Not a lot. The ones with the Cassini and later Barcelona trims along with the ones equipted with the 401 V8 mated to the 4-speed floor-mounted manual transmission are worth something. A search of the collector sites found one well-equiped 1974 California car priced at $14,000 but then jumped up to $22,995 for a 1977 with the Barcelona package. After that it got crazy!
This is a Matador!
Of course it was found on eBay where you could have this 1975 resto mod for just $149,995. This not a typo. Offered by Shelton Classics located in Moorsville, North Carolina with only 2,546 miles on it since the
build. But that alone is not what commands this type of cash. It has been completely gone through. One of the first things I noticed on the exterior was that those huge crappy bumpers were gone. Thank goodness because they really uglied up the car.

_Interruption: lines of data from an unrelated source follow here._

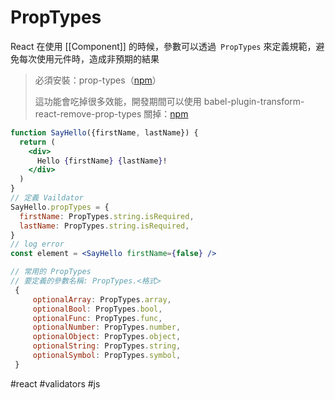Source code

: # PropTypes
React 在使用 [[Component]] 的時候，參數可以透過` PropTypes` 來定義規範，避免每次使用元件時，造成非預期的結果

>
>必須安裝：prop-types（[npm](https://www.npmjs.com/package/prop-types )）
>
>這功能會吃掉很多效能，開發期間可以使用 babel-plugin-transform-react-remove-prop-types 關掉：[npm](https://www.npmjs.com/package/babel-plugin-transform-react-remove-prop-types)

```jsx
function SayHello({firstName, lastName}) {
  return (
    <div>
      Hello {firstName} {lastName}!
    </div>
  )
}
// 定義 Vaildator
SayHello.propTypes = {
  firstName: PropTypes.string.isRequired,
  lastName: PropTypes.string.isRequired,
}
// log error
const element = <SayHello firstName={false} />
```

```jsx
// 常用的 PropTypes
// 要定義的參數名稱: PropTypes.<格式>
 {
	 optionalArray: PropTypes.array,
	 optionalBool: PropTypes.bool,
	 optionalFunc: PropTypes.func,
	 optionalNumber: PropTypes.number,
	 optionalObject: PropTypes.object,
	 optionalString: PropTypes.string,
	 optionalSymbol: PropTypes.symbol,
 }
```
#react #validators #js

Painted in Dark Espresso Pearl it is complemted by the copper powder coated three-piece Rotiform wheels, staggered in size from front to rear. I like the stripe down the side along with the painted bull on the rear quarters. Similar to other resto mod projects, it has LED tail lights and halo-ring halogen headlights. The spoiler gives it a bit more attitude.
Inside are custom leather door panels, leather seats, updated switches and knobs, new dash and LED lighting.
What would a kick-butt car be without a kick-butt sound system. A modern, multicolored LED-lit Pioneer stereo is installed in the dash, hooked up not only to the door speakers but also to an array of speakers and subwoofers in the package tray.
Cool so far but here’s where the AMC geeks like me might take a step back. Instead of tuning up an AMC V-8, like a 360 or 401, the engine has been replaced by a Chevrolet 502 cubic inch big block V8, hooked up to a four speed automatic Phoenix 700R4 transmission. This Matador will move as the engine has 500 horsepower and 500ft-lbs of torque.
While watching to car auctions I’ve seen resto mods come across the block. It’s a way to bring a classic car (not saying the Matador is), into this century from a design and technology standpoint, a clean sheet of paper. Some of the cars auction off for low six figure amounts but they are truely classics to begin with like Corvettes and Mustangs. Is this Matador worth $150K? That all depends on who wants it bad enough. In the description it reads,”If you’re looking to stand way out in a crowd, or have to have something absolutely no one else does, this Matador is everything you need!”